Supplied entries section start
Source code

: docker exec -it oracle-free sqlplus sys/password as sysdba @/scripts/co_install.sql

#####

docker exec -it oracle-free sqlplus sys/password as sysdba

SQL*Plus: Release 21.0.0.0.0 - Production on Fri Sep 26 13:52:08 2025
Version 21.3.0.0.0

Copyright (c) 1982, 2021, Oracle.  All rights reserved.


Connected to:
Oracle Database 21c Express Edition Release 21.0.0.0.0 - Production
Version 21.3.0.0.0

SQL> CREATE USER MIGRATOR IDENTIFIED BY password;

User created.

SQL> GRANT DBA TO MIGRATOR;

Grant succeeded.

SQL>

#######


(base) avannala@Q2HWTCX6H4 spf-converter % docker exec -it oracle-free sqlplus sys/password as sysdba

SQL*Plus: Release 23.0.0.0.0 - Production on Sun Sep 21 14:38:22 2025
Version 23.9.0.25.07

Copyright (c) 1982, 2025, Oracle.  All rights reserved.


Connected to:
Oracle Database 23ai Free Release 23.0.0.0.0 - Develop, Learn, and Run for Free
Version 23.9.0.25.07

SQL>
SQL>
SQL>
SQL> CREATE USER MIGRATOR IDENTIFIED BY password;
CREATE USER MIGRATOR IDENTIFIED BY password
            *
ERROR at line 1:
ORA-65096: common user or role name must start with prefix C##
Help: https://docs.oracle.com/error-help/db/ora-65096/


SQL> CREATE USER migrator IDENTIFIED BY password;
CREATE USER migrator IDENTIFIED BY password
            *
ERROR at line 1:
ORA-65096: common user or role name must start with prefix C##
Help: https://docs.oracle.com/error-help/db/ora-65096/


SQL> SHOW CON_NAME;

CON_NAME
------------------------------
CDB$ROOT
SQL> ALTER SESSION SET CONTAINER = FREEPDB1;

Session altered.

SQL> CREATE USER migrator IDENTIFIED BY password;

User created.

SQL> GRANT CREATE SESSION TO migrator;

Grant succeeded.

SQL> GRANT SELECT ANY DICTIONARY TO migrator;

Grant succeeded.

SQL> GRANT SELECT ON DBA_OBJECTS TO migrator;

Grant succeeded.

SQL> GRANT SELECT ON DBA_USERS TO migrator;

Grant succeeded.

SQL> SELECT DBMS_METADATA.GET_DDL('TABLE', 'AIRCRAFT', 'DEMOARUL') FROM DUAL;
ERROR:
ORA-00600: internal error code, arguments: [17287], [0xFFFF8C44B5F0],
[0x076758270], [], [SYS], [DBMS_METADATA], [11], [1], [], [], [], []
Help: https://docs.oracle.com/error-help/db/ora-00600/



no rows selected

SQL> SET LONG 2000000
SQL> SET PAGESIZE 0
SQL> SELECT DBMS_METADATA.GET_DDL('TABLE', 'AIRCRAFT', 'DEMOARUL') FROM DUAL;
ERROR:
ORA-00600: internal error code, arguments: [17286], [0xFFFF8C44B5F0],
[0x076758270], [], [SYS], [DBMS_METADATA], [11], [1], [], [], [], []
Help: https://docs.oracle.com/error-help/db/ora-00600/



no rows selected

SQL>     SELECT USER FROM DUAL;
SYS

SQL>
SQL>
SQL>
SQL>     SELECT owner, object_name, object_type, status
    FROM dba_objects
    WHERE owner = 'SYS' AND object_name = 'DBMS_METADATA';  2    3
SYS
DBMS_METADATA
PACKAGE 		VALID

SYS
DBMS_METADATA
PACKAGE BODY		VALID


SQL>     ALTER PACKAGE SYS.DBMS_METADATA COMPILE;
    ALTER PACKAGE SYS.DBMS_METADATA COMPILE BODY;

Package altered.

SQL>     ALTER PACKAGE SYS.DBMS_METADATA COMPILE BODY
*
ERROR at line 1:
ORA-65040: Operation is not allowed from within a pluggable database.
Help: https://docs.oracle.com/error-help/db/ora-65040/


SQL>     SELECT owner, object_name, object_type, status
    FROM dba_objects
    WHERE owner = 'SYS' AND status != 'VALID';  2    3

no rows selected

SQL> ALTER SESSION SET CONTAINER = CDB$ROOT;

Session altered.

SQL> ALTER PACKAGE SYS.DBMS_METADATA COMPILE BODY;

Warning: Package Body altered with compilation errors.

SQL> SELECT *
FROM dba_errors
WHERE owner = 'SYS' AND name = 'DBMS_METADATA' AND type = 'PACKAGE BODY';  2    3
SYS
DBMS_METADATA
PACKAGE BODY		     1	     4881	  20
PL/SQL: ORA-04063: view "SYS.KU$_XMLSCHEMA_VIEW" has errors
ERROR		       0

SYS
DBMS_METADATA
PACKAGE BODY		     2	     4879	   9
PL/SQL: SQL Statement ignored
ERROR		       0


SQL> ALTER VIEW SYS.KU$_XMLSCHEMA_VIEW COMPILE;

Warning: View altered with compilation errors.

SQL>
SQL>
Supplied entries section end
All of the records should be transcribed exactly, with nothing left out.

Source code

: docker exec -it oracle-free sqlplus sys/password as sysdba @/scripts/co_install.sql

#####

docker exec -it oracle-free sqlplus sys/password as sysdba

SQL*Plus: Release 21.0.0.0.0 - Production on Fri Sep 26 13:52:08 2025
Version 21.3.0.0.0

Copyright (c) 1982, 2021, Oracle.  All rights reserved.


Connected to:
Oracle Database 21c Express Edition Release 21.0.0.0.0 - Production
Version 21.3.0.0.0

SQL> CREATE USER MIGRATOR IDENTIFIED BY password;

User created.

SQL> GRANT DBA TO MIGRATOR;

Grant succeeded.

SQL>

#######


(base) avannala@Q2HWTCX6H4 spf-converter % docker exec -it oracle-free sqlplus sys/password as sysdba

SQL*Plus: Release 23.0.0.0.0 - Production on Sun Sep 21 14:38:22 2025
Version 23.9.0.25.07

Copyright (c) 1982, 2025, Oracle.  All rights reserved.


Connected to:
Oracle Database 23ai Free Release 23.0.0.0.0 - Develop, Learn, and Run for Free
Version 23.9.0.25.07

SQL>
SQL>
SQL>
SQL> CREATE USER MIGRATOR IDENTIFIED BY password;
CREATE USER MIGRATOR IDENTIFIED BY password
            *
ERROR at line 1:
ORA-65096: common user or role name must start with prefix C##
Help: https://docs.oracle.com/error-help/db/ora-65096/


SQL> CREATE USER migrator IDENTIFIED BY password;
CREATE USER migrator IDENTIFIED BY password
            *
ERROR at line 1:
ORA-65096: common user or role name must start with prefix C##
Help: https://docs.oracle.com/error-help/db/ora-65096/


SQL> SHOW CON_NAME;

CON_NAME
------------------------------
CDB$ROOT
SQL> ALTER SESSION SET CONTAINER = FREEPDB1;

Session altered.

SQL> CREATE USER migrator IDENTIFIED BY password;

User created.

SQL> GRANT CREATE SESSION TO migrator;

Grant succeeded.

SQL> GRANT SELECT ANY DICTIONARY TO migrator;

Grant succeeded.

SQL> GRANT SELECT ON DBA_OBJECTS TO migrator;

Grant succeeded.

SQL> GRANT SELECT ON DBA_USERS TO migrator;

Grant succeeded.

SQL> SELECT DBMS_METADATA.GET_DDL('TABLE', 'AIRCRAFT', 'DEMOARUL') FROM DUAL;
ERROR:
ORA-00600: internal error code, arguments: [17287], [0xFFFF8C44B5F0],
[0x076758270], [], [SYS], [DBMS_METADATA], [11], [1], [], [], [], []
Help: https://docs.oracle.com/error-help/db/ora-00600/



no rows selected

SQL> SET LONG 2000000
SQL> SET PAGESIZE 0
SQL> SELECT DBMS_METADATA.GET_DDL('TABLE', 'AIRCRAFT', 'DEMOARUL') FROM DUAL;
ERROR:
ORA-00600: internal error code, arguments: [17286], [0xFFFF8C44B5F0],
[0x076758270], [], [SYS], [DBMS_METADATA], [11], [1], [], [], [], []
Help: https://docs.oracle.com/error-help/db/ora-00600/



no rows selected

SQL>     SELECT USER FROM DUAL;
SYS

SQL>
SQL>
SQL>
SQL>     SELECT owner, object_name, object_type, status
    FROM dba_objects
    WHERE owner = 'SYS' AND object_name = 'DBMS_METADATA';  2    3
SYS
DBMS_METADATA
PACKAGE 		VALID

SYS
DBMS_METADATA
PACKAGE BODY		VALID


SQL>     ALTER PACKAGE SYS.DBMS_METADATA COMPILE;
    ALTER PACKAGE SYS.DBMS_METADATA COMPILE BODY;

Package altered.

SQL>     ALTER PACKAGE SYS.DBMS_METADATA COMPILE BODY
*
ERROR at line 1:
ORA-65040: Operation is not allowed from within a pluggable database.
Help: https://docs.oracle.com/error-help/db/ora-65040/


SQL>     SELECT owner, object_name, object_type, status
    FROM dba_objects
    WHERE owner = 'SYS' AND status != 'VALID';  2    3

no rows selected

SQL> ALTER SESSION SET CONTAINER = CDB$ROOT;

Session altered.

SQL> ALTER PACKAGE SYS.DBMS_METADATA COMPILE BODY;

Warning: Package Body altered with compilation errors.

SQL> SELECT *
FROM dba_errors
WHERE owner = 'SYS' AND name = 'DBMS_METADATA' AND type = 'PACKAGE BODY';  2    3
SYS
DBMS_METADATA
PACKAGE BODY		     1	     4881	  20
PL/SQL: ORA-04063: view "SYS.KU$_XMLSCHEMA_VIEW" has errors
ERROR		       0

SYS
DBMS_METADATA
PACKAGE BODY		     2	     4879	   9
PL/SQL: SQL Statement ignored
ERROR		       0


SQL> ALTER VIEW SYS.KU$_XMLSCHEMA_VIEW COMPILE;

Warning: View altered with compilation errors.

SQL>
SQL>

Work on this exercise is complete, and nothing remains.